What lines of the listing below contain the word "beta"? Copy each of them out.

##### SOURCE MATERIAL #####

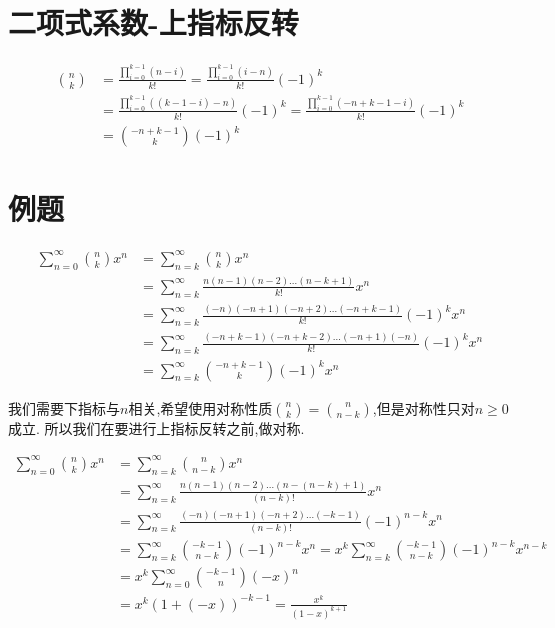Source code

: \documentclass{article}
\begin{document}
\section*{二项式系数-上指标反转}
\[
	\begin{aligned}
		\binom{n}{k}
		 & =\frac{\prod_{i=0}^{k-1} (n-i)}{k!}=\frac{\prod_{i=0}^{k-1} (i-n)}{k!}{(-1)}^k                    \\
		 & =\frac{\prod_{i=0}^{k-1} ((k-1-i)-n)}{k!}{(-1)}^k=\frac{\prod_{i=0}^{k-1} (-n+k-1-i)}{k!}{(-1)}^k \\
		 & =\binom{-n+k-1}{k}{(-1)}^k
	\end{aligned}
\]

\section*{例题}

\[
	\begin{aligned}
		\sum_{n=0}^\infty \binom{n}{k}x^n
		 & =\sum_{n=k}^\infty \binom{n}{k}x^n                                          \\
		 & =\sum_{n=k}^\infty \frac{n(n-1)(n-2)\ldots (n-k+1)}{k!}x^n                  \\
		 & =\sum_{n=k}^\infty \frac{(-n)(-n+1)(-n+2)\ldots (-n+k-1)}{k!}{(-1)}^k x^n   \\
		 & =\sum_{n=k}^\infty \frac{(-n+k-1)(-n+k-2)\ldots (-n+1)(-n)}{k!}{(-1)}^k x^n \\
		 & =\sum_{n=k}^\infty \binom{-n+k-1}{k}{(-1)}^k x^n
	\end{aligned}
\]

我们需要下指标与$n$相关,希望使用对称性质$\binom{n}{k}=\binom{n}{n-k}$,但是对称性只对$n\geq 0$成立. 所以我们在要进行上指标反转之前,做对称.

\[
	\begin{aligned}
		\sum_{n=0}^\infty \binom{n}{k}x^n
		 & =\sum_{n=k}^\infty \binom{n}{n-k}x^n                                                                             \\
		 & =\sum_{n=k}^\infty \frac{n(n-1)(n-2)\ldots (n-(n-k)+1)}{(n-k)!} x^n                                             \\
		 & =\sum_{n=k}^\infty \frac{(-n)(-n+1)(-n+2)\ldots (-k-1)}{(n-k)!} {(-1)}^{n-k}x^n                                 \\
		 & =\sum_{n=k}^\infty \binom{-k-1}{n-k}{(-1)}^{n-k} x^n=x^k \sum_{n=k}^\infty \binom{-k-1}{n-k}{(-1)}^{n-k} x^{n-k} \\
		 & =x^k \sum_{n=0}^\infty \binom{-k-1}{n}{(-x)}^n                                                                   \\
		 & =x^k {(1+(-x))}^{-k-1}=\frac{x^k}{{(1-x)}^{k+1}}
	\end{aligned}
\]
\end{document}
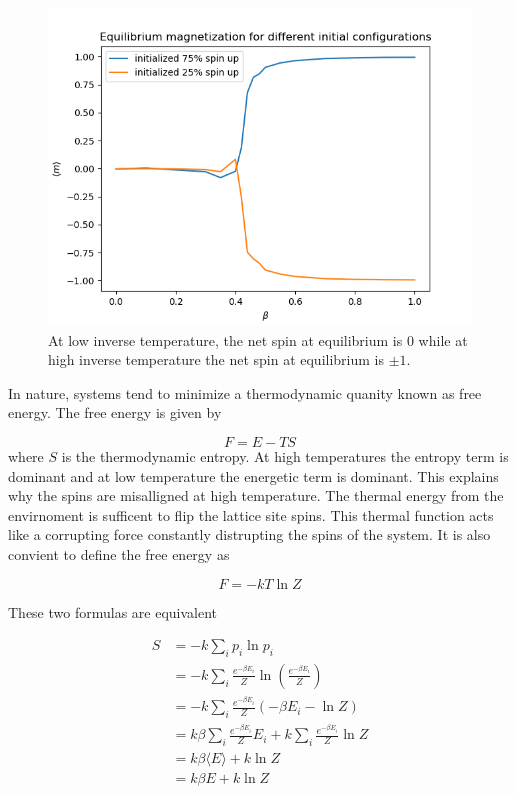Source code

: \documentclass{article}
\begin{document}
\begin{figure}[ht]
    \includegraphics[width=\columnwidth]{plots/diff_spin_initializations.png}
    \caption{At low inverse temperature, the net spin at equilibrium is 0 while at high inverse temperature the net spin at equilibrium is $\pm 1$.}
    \label{fig:6}
\end{figure}

In nature, systems tend to minimize a thermodynamic quanity known as free energy. The free energy is given by

\begin{equation}\label{eq:eq1}
    F = E - TS
\end{equation}
where $S$ is the thermodynamic entropy. At high temperatures the entropy term is dominant and at low temperature the energetic term is dominant.
This explains why the spins are misalligned at high temperature. The thermal energy from the envirnoment is sufficent to flip the lattice site spins.
This thermal function acts like a corrupting force constantly distrupting the spins of the system. It is also convient to define the free energy as

\begin{equation}
    F = -kT \ln Z
\end{equation}

These two formulas are equivalent


\begin{align}
    S &= -k \sum_i p_i \ln p_i \\
    &= -k \sum_i \frac{e^{-\beta E_i}}{Z} \ln \left(\frac{e^{-\beta E_i}}{Z} \right) \\
    &= -k \sum_i \frac{e^{-\beta E_i}}{Z} (-\beta E_i - \ln Z) \\
    &= k \beta \sum_i \frac{e^{-\beta E_i}}{Z} E_i + k \sum_i \frac{e^{-\beta E_i}}{Z} \ln Z \\
    &= k \beta \langle E \rangle + k \ln Z \\
    &= k \beta E + k \ln Z
\end{align}
\end{document}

#####

* **ANSWER BOX**:
    &= -k \sum_i \frac{e^{-\beta E_i}}{Z} \ln \left(\frac{e^{-\beta E_i}}{Z} \right) \\
    &= -k \sum_i \frac{e^{-\beta E_i}}{Z} (-\beta E_i - \ln Z) \\
    &= k \beta \sum_i \frac{e^{-\beta E_i}}{Z} E_i + k \sum_i \frac{e^{-\beta E_i}}{Z} \ln Z \\
    &= k \beta \langle E \rangle + k \ln Z \\
    &= k \beta E + k \ln Z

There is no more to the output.